Shortly before I arrived in the village of Starbuck, I saw and picked up a license plate by the side of the road. It was bent but readable so I tucked under the bunt securing the red bag of camping gear. It was near a sign for the Starlite Colony, a Hutterite community. It was also near the Starbuck glider port.

I have passed a number of canola fields in the last few days. Their bright yellow flowers make a pleasant sight especially on overcast days like yesterday. At around the same place as I found the license plate, I was greeted by the pleasing contrast of my first flax field in full blue bloom next to a canola field.

The downside of canola is that it makes me less visible in my yellow biking shirts. I was a little bit put off when a driver rolled down his window yesterday to say I was particularly visible to him. For the record, I was wearing my 25 Tour de l'Ile biking shirt in yellow and black.

I pulled into the town of Starbuck hoping for a convenience store where I could get a nice iced tea for my elevenses. I started at a convenience store (c-store in the local short hand) which was closed as it was also a post office and yesterday was the substitute day for the Canada Day legal holiday. The other obvious businesses were also closed. I was walking back to Leonardo when a man I'd seen cleaning the windows an insurance office called out the offer of refreshments. He and his wife and daughter were taking advantage of the day off to spruce up their offices. After providing H2O and relief, the man asked me my opinion of the student protests in Quebec (I'd mentioned I was from Montreal). He accepted my opinion (they're self-serving idiots) as it was pretty much the impression he'd got from the media.

I reached the Winnipeg perimeter highway around 1. After lunch at Timmy's, I made my way towards Winnipeg on what was a relative back entrance.

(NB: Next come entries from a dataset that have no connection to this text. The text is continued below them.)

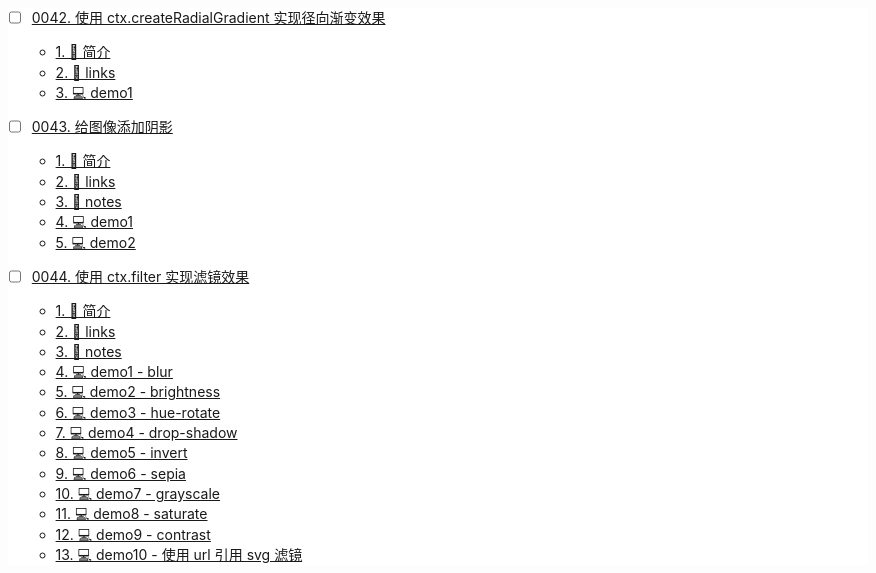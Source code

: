 - [ ] [0042. 使用 ctx.createRadialGradient 实现径向渐变效果](https://tdahuyou.github.io/TNotes.template/notes/0042.%20%E4%BD%BF%E7%94%A8%20ctx.createRadialGradient%20%E5%AE%9E%E7%8E%B0%E5%BE%84%E5%90%91%E6%B8%90%E5%8F%98%E6%95%88%E6%9E%9C/README)   
  - [1. 📝 简介](https://tdahuyou.github.io/TNotes.template/notes/0042.%20%E4%BD%BF%E7%94%A8%20ctx.createRadialGradient%20%E5%AE%9E%E7%8E%B0%E5%BE%84%E5%90%91%E6%B8%90%E5%8F%98%E6%95%88%E6%9E%9C/README#1--简介)
  - [2. 🔗 links](https://tdahuyou.github.io/TNotes.template/notes/0042.%20%E4%BD%BF%E7%94%A8%20ctx.createRadialGradient%20%E5%AE%9E%E7%8E%B0%E5%BE%84%E5%90%91%E6%B8%90%E5%8F%98%E6%95%88%E6%9E%9C/README#2--links)
  - [3. 💻 demo1](https://tdahuyou.github.io/TNotes.template/notes/0042.%20%E4%BD%BF%E7%94%A8%20ctx.createRadialGradient%20%E5%AE%9E%E7%8E%B0%E5%BE%84%E5%90%91%E6%B8%90%E5%8F%98%E6%95%88%E6%9E%9C/README#3--demo1)
  

- [ ] [0043. 给图像添加阴影](https://tdahuyou.github.io/TNotes.template/notes/0043.%20%E7%BB%99%E5%9B%BE%E5%83%8F%E6%B7%BB%E5%8A%A0%E9%98%B4%E5%BD%B1/README)   
  - [1. 📝 简介](https://tdahuyou.github.io/TNotes.template/notes/0043.%20%E7%BB%99%E5%9B%BE%E5%83%8F%E6%B7%BB%E5%8A%A0%E9%98%B4%E5%BD%B1/README#1--简介)
  - [2. 🔗 links](https://tdahuyou.github.io/TNotes.template/notes/0043.%20%E7%BB%99%E5%9B%BE%E5%83%8F%E6%B7%BB%E5%8A%A0%E9%98%B4%E5%BD%B1/README#2--links)
  - [3. 📒 notes](https://tdahuyou.github.io/TNotes.template/notes/0043.%20%E7%BB%99%E5%9B%BE%E5%83%8F%E6%B7%BB%E5%8A%A0%E9%98%B4%E5%BD%B1/README#3--notes)
  - [4. 💻 demo1](https://tdahuyou.github.io/TNotes.template/notes/0043.%20%E7%BB%99%E5%9B%BE%E5%83%8F%E6%B7%BB%E5%8A%A0%E9%98%B4%E5%BD%B1/README#4--demo1)
  - [5. 💻 demo2](https://tdahuyou.github.io/TNotes.template/notes/0043.%20%E7%BB%99%E5%9B%BE%E5%83%8F%E6%B7%BB%E5%8A%A0%E9%98%B4%E5%BD%B1/README#5--demo2)
  

- [ ] [0044. 使用 ctx.filter 实现滤镜效果](https://tdahuyou.github.io/TNotes.template/notes/0044.%20%E4%BD%BF%E7%94%A8%20ctx.filter%20%E5%AE%9E%E7%8E%B0%E6%BB%A4%E9%95%9C%E6%95%88%E6%9E%9C/README)   
  - [1. 📝 简介](https://tdahuyou.github.io/TNotes.template/notes/0044.%20%E4%BD%BF%E7%94%A8%20ctx.filter%20%E5%AE%9E%E7%8E%B0%E6%BB%A4%E9%95%9C%E6%95%88%E6%9E%9C/README#1--简介)
  - [2. 🔗 links](https://tdahuyou.github.io/TNotes.template/notes/0044.%20%E4%BD%BF%E7%94%A8%20ctx.filter%20%E5%AE%9E%E7%8E%B0%E6%BB%A4%E9%95%9C%E6%95%88%E6%9E%9C/README#2--links)
  - [3. 📒 notes](https://tdahuyou.github.io/TNotes.template/notes/0044.%20%E4%BD%BF%E7%94%A8%20ctx.filter%20%E5%AE%9E%E7%8E%B0%E6%BB%A4%E9%95%9C%E6%95%88%E6%9E%9C/README#3--notes)
  - [4. 💻 demo1 - blur](https://tdahuyou.github.io/TNotes.template/notes/0044.%20%E4%BD%BF%E7%94%A8%20ctx.filter%20%E5%AE%9E%E7%8E%B0%E6%BB%A4%E9%95%9C%E6%95%88%E6%9E%9C/README#4--demo1---blur)
  - [5. 💻 demo2 - brightness](https://tdahuyou.github.io/TNotes.template/notes/0044.%20%E4%BD%BF%E7%94%A8%20ctx.filter%20%E5%AE%9E%E7%8E%B0%E6%BB%A4%E9%95%9C%E6%95%88%E6%9E%9C/README#5--demo2---brightness)
  - [6. 💻 demo3 - hue-rotate](https://tdahuyou.github.io/TNotes.template/notes/0044.%20%E4%BD%BF%E7%94%A8%20ctx.filter%20%E5%AE%9E%E7%8E%B0%E6%BB%A4%E9%95%9C%E6%95%88%E6%9E%9C/README#6--demo3---hue-rotate)
  - [7. 💻 demo4 - drop-shadow](https://tdahuyou.github.io/TNotes.template/notes/0044.%20%E4%BD%BF%E7%94%A8%20ctx.filter%20%E5%AE%9E%E7%8E%B0%E6%BB%A4%E9%95%9C%E6%95%88%E6%9E%9C/README#7--demo4---drop-shadow)
  - [8. 💻 demo5 - invert](https://tdahuyou.github.io/TNotes.template/notes/0044.%20%E4%BD%BF%E7%94%A8%20ctx.filter%20%E5%AE%9E%E7%8E%B0%E6%BB%A4%E9%95%9C%E6%95%88%E6%9E%9C/README#8--demo5---invert)
  - [9. 💻 demo6 - sepia](https://tdahuyou.github.io/TNotes.template/notes/0044.%20%E4%BD%BF%E7%94%A8%20ctx.filter%20%E5%AE%9E%E7%8E%B0%E6%BB%A4%E9%95%9C%E6%95%88%E6%9E%9C/README#9--demo6---sepia)
  - [10. 💻 demo7 - grayscale](https://tdahuyou.github.io/TNotes.template/notes/0044.%20%E4%BD%BF%E7%94%A8%20ctx.filter%20%E5%AE%9E%E7%8E%B0%E6%BB%A4%E9%95%9C%E6%95%88%E6%9E%9C/README#10--demo7---grayscale)
  - [11. 💻 demo8 - saturate](https://tdahuyou.github.io/TNotes.template/notes/0044.%20%E4%BD%BF%E7%94%A8%20ctx.filter%20%E5%AE%9E%E7%8E%B0%E6%BB%A4%E9%95%9C%E6%95%88%E6%9E%9C/README#11--demo8---saturate)
  - [12. 💻 demo9 - contrast](https://tdahuyou.github.io/TNotes.template/notes/0044.%20%E4%BD%BF%E7%94%A8%20ctx.filter%20%E5%AE%9E%E7%8E%B0%E6%BB%A4%E9%95%9C%E6%95%88%E6%9E%9C/README#12--demo9---contrast)
  - [13. 💻 demo10 - 使用 url 引用 svg 滤镜](https://tdahuyou.github.io/TNotes.template/notes/0044.%20%E4%BD%BF%E7%94%A8%20ctx.filter%20%E5%AE%9E%E7%8E%B0%E6%BB%A4%E9%95%9C%E6%95%88%E6%9E%9C/README#13--demo10---使用-url-引用-svg-滤镜)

I passed some signs for the Manitoba Star Attraction of the Fort Whyte Experience which gave no idea about what it was. Well, I had an idea it involved bison, but that was it. Consequently, I simply headed straight into Winnipeg.

After a certain amount of cross-checked navigation involving two differently scaled maps and three separate iPhone functions, I found my hostel.

As mentioned before, the AC is mostly on the fritz and the place gives off a weird vibe. There is poster from when the place was renovated about five years about. However, either the renos weren't very good or the place has been allowed to run to seed. Certainly, the front desk don't impress me as one of them gave me poor directions when was looking for supper last night.

Not that I am immune from poor planning. For some reason I hadn't realized there is a MEC in Winnipeg! This been a double boon. First of all, it allowed me to get new Chaco sandals to replace the ones I left behind. (The cheap sneakers from Moose Jaw have gone to Goodwill.) Secondly, as it sells bikes (not all MEC stores do) it will provide me with a bike box within an easy walking, distance of my hostel. When I asked this morning, they didn't have any big ones available. However, the bike guy said that he had some new, big bikes he had to assemble this afternoon and he would put aside a box for me.

I dropped the license plate off at the RCMP. Alas, the plate wasn't valid which meant no one was looking for it. Also, I wasn't allowed to keep it as a souvenir. This afternoon, I visited the Manitoba Museum. Between the reproduction of the Nonsuch and the references to the Hudson's Bay Lowlands, the paternal unit must pay it a visit if he ever comes here.